# Giving H a show input please.



## ladybird (Jun 16, 2010)

I have been wanting to give my husband a show and by that i mean play with my self in front of him. I am just not sure of what his reaction would be, if i did. He has never asked me to so this, however.. Should i ask him about it first or should i just do it.

I have taken pictures of me doing it and sent them to him, he seemed to like them. Do you think his reaction would be the same?

Maybe i am over thinking it some... What do you think?


----------



## nice777guy (Nov 23, 2009)

Just do it - he'll love it I'm sure!


----------



## PBear (Nov 16, 2010)

I would also encourage it. . My GF once waited for me in a hotel room, dressed in her lingerie, and put on a show for me when I came in.. Huge turn on!

C
_Posted via Mobile Device_


----------



## Laurae1967 (May 10, 2011)

I would talk to him about it first. If you take him by suprise and he doesn't give you the reaction you are hoping for because he's shocked or embarassed, it might make you feel bad. I guess part of your post where you say "he seemed to like" your MB photos gives me pause. You don't sound totally sure of his thoughts about the photos, so you should definitely ask him about going live before you do it, IMHO.


----------



## omega (Aug 2, 2011)

Just do it - you're married!! You should be doing all sorts of crazy sex stuff together, this is a very innocent thing and could open you both up to exploring further. It will be good for both of you - just make sure you make eye contact with him


----------



## Enchantment (May 11, 2011)

Well, you can cautiously feel him out about it by asking him how he liked the pictures you sent him and whether he would like it to be more 'personal'.

You could also do something of a 'strip tease' first, and see how he responds to that. That way you can lead up to it, and if he seems really uncomfortable you can bail and do something else. 

How to Strip (female)

Best wishes.


----------



## Why Not Be Happy? (Apr 16, 2010)

Just do it!


----------



## SimplyAmorous (Nov 25, 2009)

My husband has also never told me he would like something like that, we never talked about sexual anything for years -unfortunetely. That would have shocked his pants off. BUt anyway, I asked him if something like that would TURN him ON, and his answer was a sure fire "Yes". Though still never did it. 

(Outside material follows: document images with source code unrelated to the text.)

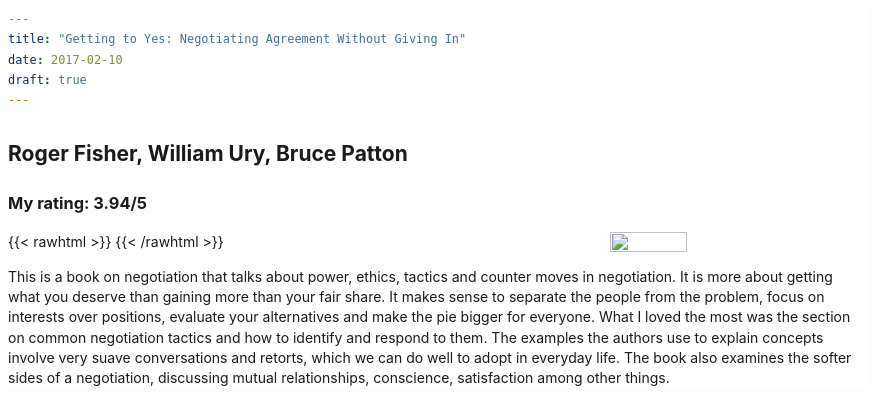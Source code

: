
 ```yaml
---
title: "Getting to Yes: Negotiating Agreement Without Giving In"
date: 2017-02-10
draft: true
---
```

## Roger Fisher, William Ury, Bruce Patton
### My rating: 3.94/5

{{< rawhtml >}}
<img class="special-img-class" style="height: 100%; width: 30%; float: right; padding-left: 2rem;"  src="../assets/getting_to_yes.jpg" />
{{< /rawhtml >}}

This is a book on negotiation that talks about power, ethics, tactics and counter moves in negotiation. It is more about getting what you deserve than gaining more than your fair share. It makes sense to separate the people from the problem, focus on interests over positions, evaluate your alternatives and make the pie bigger for everyone. What I loved the most was the section on common negotiation tactics and how to identify and respond to them. The examples the authors use to explain concepts involve very suave conversations and retorts, which we can do well to adopt in everyday life. The book also examines the softer sides of a negotiation, discussing mutual relationships, conscience, satisfaction among other things.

I think the strip tease would be great to start with, then if he is responding in the way that is saying "more more more-give it to me baby" - lead it in that, and hopefully he will attack you.


----------



## randomtxguy (Sep 24, 2011)

Ladybird,

Go for it! If he liked pics, he'll love the real time experience. The surprise will make it that much more exciting.


----------



## heartsbeating (May 2, 2011)

This thread needs a theme song: Janet - Would You Mind - YouTube


----------



## aston (Oct 24, 2011)

Here's the best advise on this subject matter: No need to "discuss" it with him because it would only amount to making a federal case out of something that's meant to be fun. Just do it and it will open up many possibilities you didn't even imagine existed!


----------



## unbelievable (Aug 20, 2010)

He's a guy. Of course he'll love it!


----------



## ladybird (Jun 16, 2010)

aston said:


> Here's the best advise on this subject matter: No need to "discuss" it with him because it would only amount to making a federal case out of something that's meant to be fun. Just do it and it will open up many possibilities you didn't even imagine existed!


That is what I thought... thanks:smthumbup:


----------



## 20yrs (Sep 18, 2009)

Great idea... I may just have to give it a go myself.


----------



## RClawson (Sep 19, 2011)

This is a trick question right ladybird?


----------



## aston (Oct 24, 2011)

one thing at a time


----------



## Jefro (Oct 26, 2011)

Coming from a guy, I would love it. My wife told me she played with herself one saturday morning after i had left for work. Now remember, i left for work at like 6:45 am and she didnt wake up til about 10, so its not like she wanted to exclude me. When she did tell me that though i was disappointed that i wasn't there, so i think next time i will see if she can record it and send me the video. Just saying, if you want to do it in front of your husband, go for it. I cannot foresee anything bad happening


----------



## ladybird (Jun 16, 2010)

RClawson said:


> This is a trick question right ladybird?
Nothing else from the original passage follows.